WARRENVILLE, Ill. [April 12, 2011] – As LTE continues to emerge as the dominant platform for delivering next-generation wireless services, Emerson Network Power, a business of Emerson and the global leader in enabling Business-Critical ContinuityTM, has identified three opportunities for progressive telecommunications providers to leverage this new architecture to increase bandwidth and meet consumer demand for the faster, more robust wireless services.

Providers can make the most of the widespread transition to LTE for 3G and 4G service delivery by considering these recommendations:

Go nodal: LTE has service providers rethinking their current deployment strategies in order to provide the highest data speed throughout their networks. One way to accomplish this is to move to a nodal infrastructure throughout the network. This increases the number of sites and introduces higher-density electronics, which helps decrease the power requirements at each site. These changes increase network reliability while drastically reducing:

  • amount of DC power required per site;
  • overall cooling requirements;
  • site footprint;
  • stress on the infrastructure.

Embrace alternative power options: Since nodal architectures reduce the power requirements at each site, alternative and hybrid energy sources not only become realistic, they can provide significant cost savings. Hybrid site architectures reduce grid energy use by approximately 25-30 percent per site, and U.S. sites utilizing renewable energy sources can realize an additional 30 percent federal energy tax benefit. Several states offer tax incentives as well.
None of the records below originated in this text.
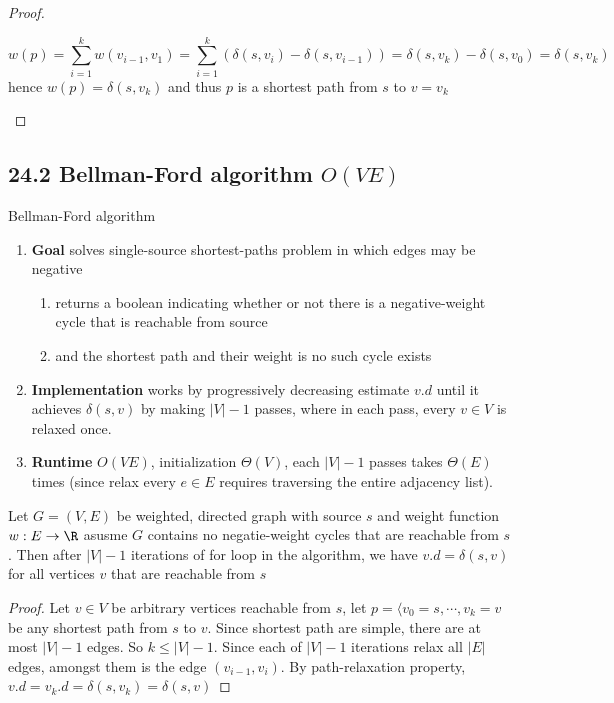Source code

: \documentclass[11pt]{article}
\begin{document}
\begin{proposition*}
\begin{enumerate}
\begin{proof}
\begin{enumerate}
                \[
                    w(p) = \sum_{i=1}^k w(v_{i-1}, v_1) = \sum_{i=1}^k (\delta(s, v_i) - \delta(s, v_{i-1})) = \delta(s,v_k) - \delta(s, v_0) = \delta(s, v_k)
                \]               
                hence $w(p) = \delta(s,v_k)$ and thus $p$ is a shortest path from $s$ to $v=v_k$
            \end{enumerate}
        \end{proof}
    \end{enumerate}
\end{proposition*}



\subsection*{24.2 Bellman-Ford algorithm $O(VE)$}


\begin{defn*}
    Bellman-Ford algorithm
    \begin{enumerate}
        \item \textbf{Goal} solves single-source shortest-paths problem in which edges may be negative 
        \begin{enumerate}
            \item returns a boolean indicating whether or not there is a negative-weight cycle that is reachable from source 
        \item and the shortest path and their weight is no such cycle exists 
        \end{enumerate}
        \item \textbf{Implementation} works by progressively decreasing estimate $v.d$ until it achieves $\delta(s,v)$ by making $|V| - 1$ passes, where in each pass, every $v\in V$ is relaxed once. 
        \item \textbf{Runtime} $O(VE)$, initialization $\Theta(V)$, each $|V| - 1$ passes takes $\Theta(E)$ times (since relax every $e\in E$ requires traversing the entire adjacency list).
    \end{enumerate}
\end{defn*}


\begin{lemma*}
    Let $G = (V,E)$ be weighted, directed graph with source $s$ and weight function $w:E\to\R$ asusme $G$ contains no negatie-weight cycles that are reachable from $s$. Then after $|V| - 1$ iterations of for loop in the algorithm, we have $v.d = \delta(s,v)$ for all vertices $v$ that are reachable from $s$
    \begin{proof}
        Let $v\in V$ be arbitrary vertices reachable from $s$, let $p = \langle v_0 = s,\cdots, v_k = v$ be any shortest path from $s$ to $v$. Since shortest path are simple, there are at most $|V| - 1$ edges. So $k \leq |V| - 1$. Since each of $|V| - 1$ iterations relax all $|E|$ edges, amongst them is the edge $(v_{i-1}, v_i)$. By path-relaxation property, $v.d = v_k.d = \delta(s,v_k) = \delta(s,v)$
    \end{proof}
\end{lemma*}
\end{document}
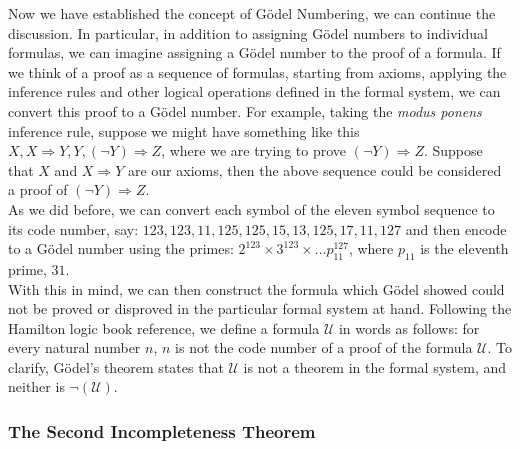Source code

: Now we have established the concept of G\"odel Numbering, we can continue the discussion.  In particular, in addition to assigning G\"odel numbers to individual formulas, we can imagine assigning a G\"odel number to the proof of a formula.  If we think of a proof as a sequence of formulas, starting from axioms, applying the inference rules and other logical operations defined in the formal system, we can convert this proof to a G\"odel number.  For example, taking the \textit{modus ponens} inference rule, suppose we might have something like this $X,X\Longrightarrow Y, Y,( \neg Y) \Longrightarrow Z$, where we are trying to prove $(\neg Y) \Longrightarrow Z$.  Suppose that $X$ and $X \Longrightarrow Y$ are our axioms, then the above sequence could be considered a proof of $(\neg Y) \Longrightarrow Z$.\\
As we did before, we can convert each symbol of the eleven symbol sequence to its code number, say: $123,123,11,125,125, 15,13,125,17,11,127$ and then encode to a G\"odel number using the primes: $2^{123} \times 3^{123} \times \ldots p_{11}^{127}$, where $p_{11}$ is the eleventh prime, $31$.\\

With this in mind, we can then construct the formula which G\"odel showed could not be proved or disproved in the particular formal system at hand.  Following the Hamilton logic book reference, we define a formula $\mathcal{U}$ in words as follows:  for every natural number $n$, $n$ is not the code number of a proof of the formula $\mathcal{U}$.  To clarify, G\"odel's theorem states that $\mathcal{U}$ is not a theorem in the formal system, and neither is $\neg (\mathcal{U})$.  




\subsubsection{The Second Incompleteness Theorem}

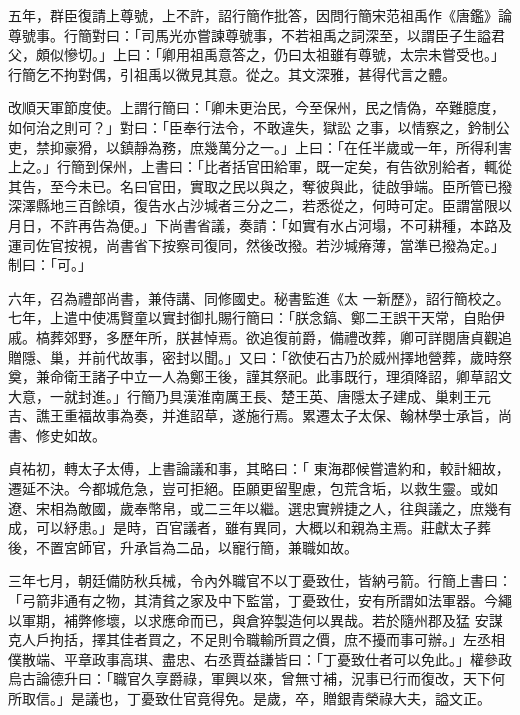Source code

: \begin{pinyinscope}
 五年，群臣復請上尊號，上不許，詔行簡作批答，因問行簡宋范祖禹作《唐鑑》論尊號事。行簡對曰：「司馬光亦嘗諫尊號事，不若祖禹之詞深至，以謂臣子生謚君父，頗似慘切。」上曰：「卿用祖禹意答之，仍曰太祖雖有尊號，太宗未嘗受也。」行簡乞不拘對偶，引祖禹以微見其意。從之。其文深雅，甚得代言之體。



 改順天軍節度使。上謂行簡曰：「卿未更治民，今至保州，民之情偽，卒難臆度，如何治之則可？」對曰：「臣奉行法令，不敢違失，獄訟
 之事，以情察之，鈐制公吏，禁抑豪猾，以鎮靜為務，庶幾萬分之一。」上曰：「在任半歲或一年，所得利害上之。」行簡到保州，上書曰：「比者括官田給軍，既一定矣，有告欲別給者，輒從其告，至今未已。名曰官田，實取之民以與之，奪彼與此，徒啟爭端。臣所管已撥深澤縣地三百餘頃，復告水占沙堿者三分之二，若悉從之，何時可定。臣謂當限以月日，不許再告為便。」下尚書省議，奏請：「如實有水占河塌，不可耕種，本路及運司佐官按視，尚書省下按察司復同，然後改撥。若沙堿瘠薄，當準已撥為定。」制曰：「可。」



 六年，召為禮部尚書，兼侍講、同修國史。秘書監進《太
 一新歷》，詔行簡校之。七年，上遣中使馮賢童以實封御扎賜行簡曰：「朕念鎬、鄭二王誤干天常，自貽伊戚。槁葬郊野，多歷年所，朕甚悼焉。欲追復前爵，備禮改葬，卿可詳閱唐貞觀追贈隱、巢，并前代故事，密封以聞。」又曰：「欲使石古乃於威州擇地營葬，歲時祭奠，兼命衛王諸子中立一人為鄭王後，謹其祭祀。此事既行，理須降詔，卿草詔文大意，一就封進。」行簡乃具漢淮南厲王長、楚王英、唐隱太子建成、巢剌王元吉、譙王重福故事為奏，并進詔草，遂施行焉。累遷太子太保、翰林學士承旨，尚書、修史如故。



 貞祐初，轉太子太傅，上書論議和事，其略曰：「
 東海郡候嘗遣約和，較計細故，遷延不決。今都城危急，豈可拒絕。臣願更留聖慮，包荒含垢，以救生靈。或如遼、宋相為敵國，歲奉幣帛，或二三年以繼。選忠實辨捷之人，往與議之，庶幾有成，可以紓患。」是時，百官議者，雖有異同，大概以和親為主焉。莊獻太子葬後，不置宮師官，升承旨為二品，以寵行簡，兼職如故。



 三年七月，朝廷備防秋兵械，令內外職官不以丁憂致仕，皆納弓箭。行簡上書曰：「弓箭非通有之物，其清貧之家及中下監當，丁憂致仕，安有所謂如法軍器。今繩以軍期，補弊修壞，以求應命而已，與倉猝製造何以異哉。若於隨州郡及猛
 安謀克人戶拘括，擇其佳者買之，不足則令職輸所買之價，庶不擾而事可辦。」左丞相僕散端、平章政事高琪、盡忠、右丞賈益謙皆曰：「丁憂致仕者可以免此。」權參政烏古論德升曰：「職官久享爵祿，軍興以來，曾無寸補，況事已行而復改，天下何所取信。」是議也，丁憂致仕官竟得免。是歲，卒，贈銀青榮祿大夫，謚文正。




\end{pinyinscope}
Remember the wires in your wireless network: LTE brings with it dramatic increases in network data-carrying capability, meaning more data is processed back to the wired network and a more robust network backhaul is needed. In the past, wireless networks relied heavily on T1 backhaul at each wireless site, but these copper-based systems are limited and at times unreliable. An ethernet-based fiber or high-speed microwave backhaul system allows the wireless provider to maintain the link back to the wired network, increasing reliability and reducing infrastructure costs.

“In the ultra-competitive wireless marketplace, the days of high prices for high technology are fading in the face of insatiable consumer demand,” said Manish Bhandari, vice president of global sales and marketing for Emerson Network Power's Energy Systems business. “LTE is forcing a convergence of the wireless, wireline and cable networks and moving the industry to a new, still-undefined topology. Successful wireless providers will be differentiated based on their ability to provide cost-effective, energy-efficient, flexible solutions as the network transitions fully to that topology .”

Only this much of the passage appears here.